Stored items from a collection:
■ ■ ■ ■

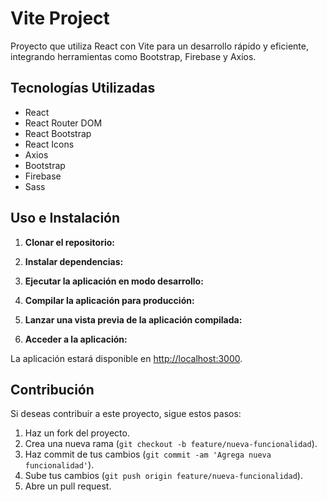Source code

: # Vite Project

Proyecto que utiliza React con Vite para un desarrollo rápido y eficiente, integrando herramientas como Bootstrap, Firebase y Axios.

## Tecnologías Utilizadas

- React
- React Router DOM
- React Bootstrap
- React Icons
- Axios
- Bootstrap
- Firebase
- Sass

## Uso e Instalación

1. **Clonar el repositorio:**

2. **Instalar dependencias:**


3. **Ejecutar la aplicación en modo desarrollo:**


4. **Compilar la aplicación para producción:**


5. **Lanzar una vista previa de la aplicación compilada:**


6. **Acceder a la aplicación:**

La aplicación estará disponible en [http://localhost:3000](http://localhost:3000).

## Contribución

Si deseas contribuir a este proyecto, sigue estos pasos:

1. Haz un fork del proyecto.
2. Crea una nueva rama (`git checkout -b feature/nueva-funcionalidad`).
3. Haz commit de tus cambios (`git commit -am 'Agrega nueva funcionalidad'`).
4. Sube tus cambios (`git push origin feature/nueva-funcionalidad`).
5. Abre un pull request.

■ ■ ■ ■

[Exercise details] The reply should hold every record, unchanged, and no pictures.

[Solution for this problem]
Source code

: # Vite Project

Proyecto que utiliza React con Vite para un desarrollo rápido y eficiente, integrando herramientas como Bootstrap, Firebase y Axios.

## Tecnologías Utilizadas

- React
- React Router DOM
- React Bootstrap
- React Icons
- Axios
- Bootstrap
- Firebase
- Sass

## Uso e Instalación

1. **Clonar el repositorio:**

2. **Instalar dependencias:**


3. **Ejecutar la aplicación en modo desarrollo:**


4. **Compilar la aplicación para producción:**


5. **Lanzar una vista previa de la aplicación compilada:**


6. **Acceder a la aplicación:**

La aplicación estará disponible en [http://localhost:3000](http://localhost:3000).

## Contribución

Si deseas contribuir a este proyecto, sigue estos pasos:

1. Haz un fork del proyecto.
2. Crea una nueva rama (`git checkout -b feature/nueva-funcionalidad`).
3. Haz commit de tus cambios (`git commit -am 'Agrega nueva funcionalidad'`).
4. Sube tus cambios (`git push origin feature/nueva-funcionalidad`).
5. Abre un pull request.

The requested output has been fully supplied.